When he sees Amanda again, he realizes that she is his true love. Elyot, first performed by the playwright himself, represents the witty, irreverent,
sophisticated Englishman that the playwright admired and saw himself as exemplifying.
(Female 20s) - Sibyl Chase, Elyot’s blond, attractive, twenty-three-year-old bride. Conventional, unimaginative, and innocent, she is Amanda’s antithesis and suggests the playwright’s dim view of the “nice” English girl. She implies to Elyot that she will tailor life to suit his whims.
(Female 30s) - Amanda Prynne, Elyot’s first wife, newly married to Victor Prynne. She, too, is honeymooning at Deauville as the play opens. She is the most vivacious character in the work. She is not only beautiful but also spirited, independent, and unconventional—a fit partner for Elyot.

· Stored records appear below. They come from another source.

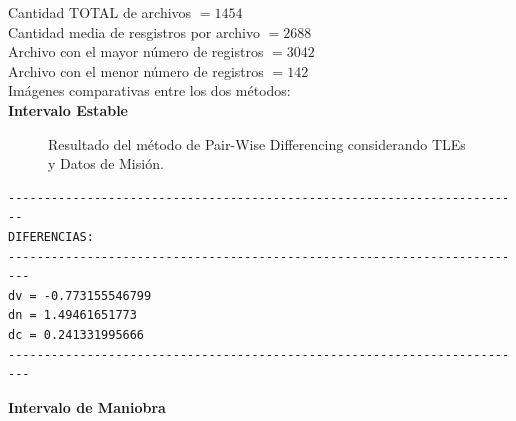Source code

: \noindent
Cantidad TOTAL de archivos $=  1454$\\
Cantidad media de resgistros por archivo $=  2688$\\
Archivo con el mayor n\'umero de registros $=  3042$\\
Archivo con el menor n\'umero de registros $=  142$\\

Im\'agenes comparativas entre los dos m\'etodos:\\
{\bf{Intervalo Estable}}\\
\begin{figure}[htbp]
 \centering
 \caption{Resultado del m\'etodo de Pair-Wise Differencing considerando TLEs y Datos de Misi\'on.}
 \label{fig:test}
\end{figure}

\begin{verbatim}
------------------------------------------------------------------------
DIFERENCIAS:
-------------------------------------------------------------------------
dv = -0.773155546799
dn = 1.49461651773
dc = 0.241331995666
-------------------------------------------------------------------------
\end{verbatim}

{\bf{Intervalo de Maniobra}}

(Male 40s) - Victor Prynne, a handsome man a few years older than Elyot. Stuffy and stodgy, he lacks a sense of humor.
Like Sibyl, he is shocked by the elopement of Elyot and Amanda; when he and Sibyl catch up with the other couple,
he chivalrously offers to divorce Amanda even though he deeply loves her.
Sibyl is his true soul mate.
(Female) - Louise, Amanda’s French-speaking maid. She makes a brief appearance in the third act. Her inability to speak English and her incomprehension of the bizarre occurrences in the apartment provide a number of laughs.